- [WHAT TO WORK ON]:
Please tally every line in the listing below where the word "collaborators" appears, then give the number and nothing more.

- [EXTRACTED INFORMATION]:
════════

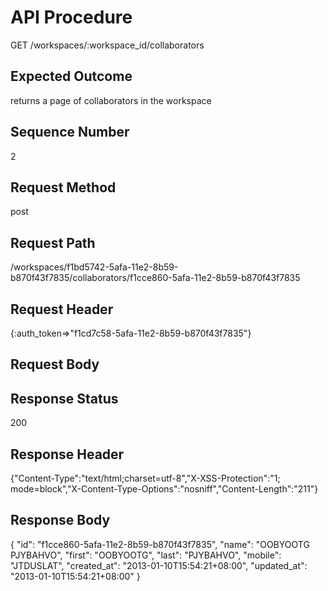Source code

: # API Procedure
GET /workspaces/:workspace_id/collaborators
## Expected Outcome
returns a page of collaborators in the workspace
## Sequence Number
2
## Request Method
post
## Request Path
/workspaces/f1bd5742-5afa-11e2-8b59-b870f43f7835/collaborators/f1cce860-5afa-11e2-8b59-b870f43f7835
## Request Header
{:auth_token=>"f1cd7c58-5afa-11e2-8b59-b870f43f7835"}
## Request Body


## Response Status
200
## Response Header
{"Content-Type":"text/html;charset=utf-8","X-XSS-Protection":"1; mode=block","X-Content-Type-Options":"nosniff","Content-Length":"211"}

## Response Body
{
  "id": "f1cce860-5afa-11e2-8b59-b870f43f7835",
  "name": "OOBYOOTG PJYBAHVO",
  "first": "OOBYOOTG",
  "last": "PJYBAHVO",
  "mobile": "JTDUSLAT",
  "created_at": "2013-01-10T15:54:21+08:00",
  "updated_at": "2013-01-10T15:54:21+08:00"
}
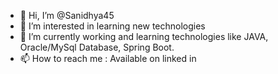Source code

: - 👋 Hi, I’m @Sanidhya45
- 👀 I’m interested in learning new technologies
- 🌱 I’m currently working and learning technologies like JAVA, Oracle/MySql Database, Spring Boot.
- 📫 How to reach me : Available on linked in

<!---
Sanidhya45/Sanidhya45 is a ✨ special ✨ repository because its `README.md` (this file) appears on your GitHub profile.
You can click the Preview link to take a look at your changes.
--->
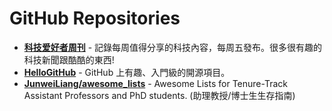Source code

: # GitHub Repositories

- [**科技爱好者周刊**](https://github.com/ruanyf/weekly) - 記錄每周值得分享的科技內容，每周五發布。很多很有趣的科技新聞跟酷酷的東西!
- [**HelloGitHub**](https://github.com/521xueweihan/HelloGitHub) - GitHub 上有趣、入門級的開源項目。
- [**JunweiLiang/awesome_lists**](https://github.com/JunweiLiang/awesome_lists) - Awesome Lists for Tenure-Track Assistant Professors and PhD students. (助理教授/博士生生存指南)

════════

- [EXERCISE OUTPUT]:
3